Taichi K. Ito, Professor Associado, Faculdade de Artes e Ciências, Universidade Kyushu
Em pesquisas que irão ajudá-lo a entenderorigem evolutiva do sono em animais, uma equipe internacional de pesquisadores mostrou que minúsculas hidras aquáticas não apenas mostram sinais de sono, apesar da ausência de um sistema nervoso central, mas também respondem a moléculas associadas ao sono em animais mais avançados.
Enquanto o comportamento do sono era recenteencontrado na água-viva, um parente da hidra, um novo estudo realizado por cientistas da Universidade de Kyushu, no Japão, e do Instituto Nacional de Ciência e Tecnologia de Ulsan, na Coréia, mostrou que certos produtos químicos que induzem sonolência e sono têm efeitos semelhantes nas espécies de Hydra vulgaris.
"Com base em nossas descobertas eA partir de relatórios anteriores sobre águas-vivas, podemos dizer que a evolução do sono é independente da evolução do cérebro. Muitas questões ainda permanecem sobre como o sono se originou nos animais. As hidras fornecem uma criatura fácil de manusear para um estudo mais aprofundado dos mecanismos detalhados que induzem o sono em animais sem cérebro."
Taichi K. Ito, Professor Associado, Faculdade de Artes e Ciências, Universidade Kyushu
As hidras têm apenas alguns centímetros de comprimento e têmuma extensa rede de nervos, mas não tem a centralização inerente do cérebro. Embora o sono seja frequentemente monitorado com base em medições de ondas cerebrais, essa não é uma opção para animais minúsculos e sem cérebro.

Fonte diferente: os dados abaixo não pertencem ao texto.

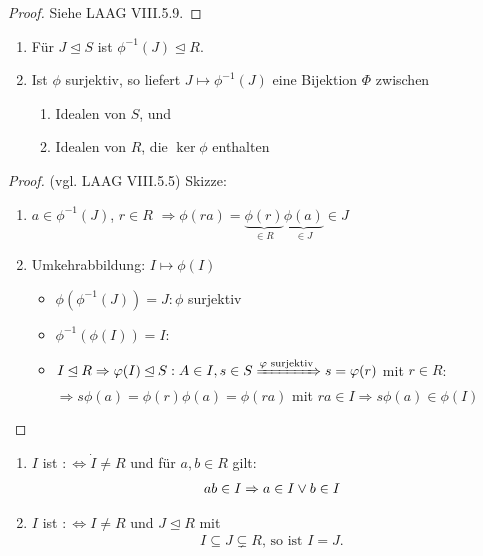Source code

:\begin{proof}
	Siehe LAAG VIII.5.9.
\end{proof}

\begin{lemma}
	\begin{enumerate}
		\item Für $J \unlhd S$ ist $\phi^{-1}(J) \unlhd R$.
		\item Ist $\phi$ surjektiv, so liefert $J \mapsto \phi^{-1}(J)$ eine Bijektion $\Phi$ zwischen
		\begin{enumerate}
			\item Idealen von $S$, und
			\item Idealen von $R$, die $\ker \phi$ enthalten
		\end{enumerate}
	\end{enumerate}
\end{lemma}

\begin{proof}
	(vgl. LAAG VIII.5.5)
	Skizze:
	\begin{enumerate}
		\item $a \in \phi^{-1}(J)$, $r \in R$ $\Rightarrow \phi(ra) = \underbrace{\phi(r)}_{\in R}\underbrace{\phi(a)}_{\in J}\in J$
		\item Umkehrabbildung: $I \mapsto \phi(I)$
		\begin{itemize}
			\item $\phi(\phi^{-1}(J))=J\colon \phi$ surjektiv
			\item $\phi^{-1}(\phi(I)) = I\colon$ 
			\item $I \unlhd R \Rightarrow \phi(I) \unlhd S: A \in I, s \in S \xRightarrow{\phi \text{ surjektiv}} s = \phi(r)$ mit $r \in R$:\\
			$\Rightarrow s \phi(a) = \phi(r)\phi(a) = \phi(ra)$ mit $ra \in I \Rightarrow s\phi(a) \in \phi(I)$
		\end{itemize}
	\end{enumerate}
\end{proof}

\begin{definition}
	\begin{enumerate}
		\item $I$ ist  $:\Leftrightarrow \dot{I} \neq R$ und für $a,b \in R$ gilt:
		\begin{align}
			ab \in I \Rightarrow a \in I \vee b \in I\notag
		\end{align}
		\item $I$ ist  $:\Leftrightarrow I \neq R$ und $J \unlhd R$ mit
		\begin{align}
			I \subseteq J \subsetneq R\text{, so ist } I = J.
		\end{align}
	\end{enumerate}
\end{definition}

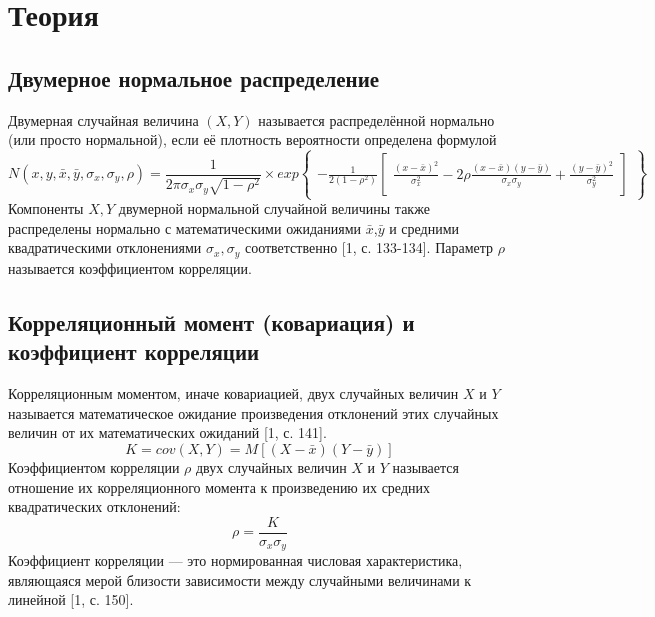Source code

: \documentclass[a4paper]{article}
\begin{document}
\section{Теория}
    \subsection{Двумерное нормальное распределение}
            \noindent Двумерная случайная величина $(X,Y)$ называется распределённой нормально (или просто нормальной), если её плотность вероятности определена формулой
            \begin{equation}
                N(x, y, \bar{x}, \bar{y}, \sigma_{x}, \sigma_{y}, \rho) =
                \frac{1}{2\pi\sigma_{x}\sigma_{y}\sqrt{1-\rho^{2}}} \times
                exp{\begin{Bmatrix}
                        -\frac{1}{2(1-\rho^{2})}
                        \begin{bmatrix}
                            \frac{(x-\bar{x})^{2}}{\sigma_{x}^{2}} - 2\rho\frac{(x-\bar{x})(y-\bar{y})}{\sigma_{x}\sigma_{y}} + \frac{(y-\bar{y})^{2}}{\sigma_{y}^{2}}
                        \end{bmatrix}
                    \end{Bmatrix}}
            \end{equation}
            Компоненты $X,Y$ двумерной нормальной случайной величины также распределены нормально с математическими ожиданиями $\bar{x}$,$\bar{y}$ и средними квадратическими отклонениями $\sigma_{x},\sigma_{y}$ соответственно [1, с. 133-134].
            Параметр $\rho$ называется коэффициентом корреляции.


        \subsection{Корреляционный момент (ковариация) и коэффициент корреляции}
            \noindent Корреляционным моментом, иначе ковариацией, двух случайных величин $X$ и $Y$ называется математическое ожидание произведения отклонений этих случайных величин от их математических ожиданий [1, с. 141].
            \begin{equation}
                K = cov(X, Y) = M[(X - \bar{x})(Y - \bar{y})]
                \label{K}
            \end{equation}
            Коэффициентом корреляции $\rho$ двух случайных величин $X$ и $Y$ называется отношение их корреляционного момента к произведению их средних квадратических отклонений:
            \begin{equation}
                \rho = \frac{K}{\sigma_{x}\sigma_{y}}
                \label{ro}
            \end{equation}
            Коэффициент корреляции — это нормированная числовая характеристика, являющаяся мерой близости зависимости между случайными величинами к линейной [1, с. 150].
\end{document}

Alternativamente pesquisadoresusou um sistema de rastreamento de movimento por vídeo para determinar quando as hidras estavam em um estado de sono caracterizado por movimento reduzido que poderia ser interrompido por um flash de luz.
Em vez de repetir a cada 24 horasComo um ritmo circadiano, os pesquisadores descobriram que as hidras exibem um ciclo de quatro horas de estados ativos e semelhantes ao sono. Mais importante, os pesquisadores encontraram várias semelhanças associadas à regulação do sono em nível molecular e genético, independentemente da presença de um cérebro.
Efeitos na hidra da melatonina, generalizadoso hipnótico usado aumentou moderadamente a quantidade e a frequência do sono, enquanto o neurotransmissor inibitório GABA, outro químico associado à atividade do sono em muitos animais, aumentou significativamente a atividade do sono. Por outro lado, a dopamina, que induz a excitação em muitos animais, promoveu o sono em hidras.
“Embora alguns mecanismos do sono pareçam ter sido conservados, outros podem ter mudado de função durante a evolução do cérebro”.
Taichi K. Ito, Professor Associado, Faculdade de Artes e Ciências, Universidade Kyushu
Além disso, os pesquisadores podem usarvibrações e mudanças de temperatura perturbam o sono da hidra e causam sinais de privação do sono, fazendo com que as hidras durmam mais no dia seguinte e até inibindo a proliferação celular.
Em uma inspeção mais próxima, os cientistasdescobriram que a privação de sono leva a mudanças na expressão de 212 genes, incluindo um gene associado ao PRKG, uma proteína envolvida na regulação do sono em muitos animais, incluindo ratos, moscas da fruta e ancilostomídeos.
“Juntos, esses experimentosfornecem evidências convincentes de que os animais adquiriram mecanismos relacionados ao sono antes do desenvolvimento evolutivo do sistema nervoso central, e que muitos desses mecanismos foram mantidos à medida que o cérebro se desenvolvia”.
Taichi K. Ito, Professor Associado, Faculdade de Artes e Ciências, Universidade Kyushu
Perturbação de outros genes de mosca da fruta que,parecem compartilhar uma linhagem evolutiva com genes relacionados ao sono na duração do sono alterada por hidra, e uma investigação mais aprofundada de tais genes poderia ajudar a identificar genes relacionados ao sono atualmente desconhecidos em animais com cérebros.
Veja também:
O Ministério da Saúde da Argentina divulgou dados sobre os efeitos colaterais em quem recebeu o Sputnik V.
O ornitorrinco revelou-se uma mistura genética de mamíferos, pássaros e répteis.
Ficou sabendo por que os espermatozoides se movem em linha reta.
Aborto e ciência: o que acontecerá com as crianças que vão dar à luz.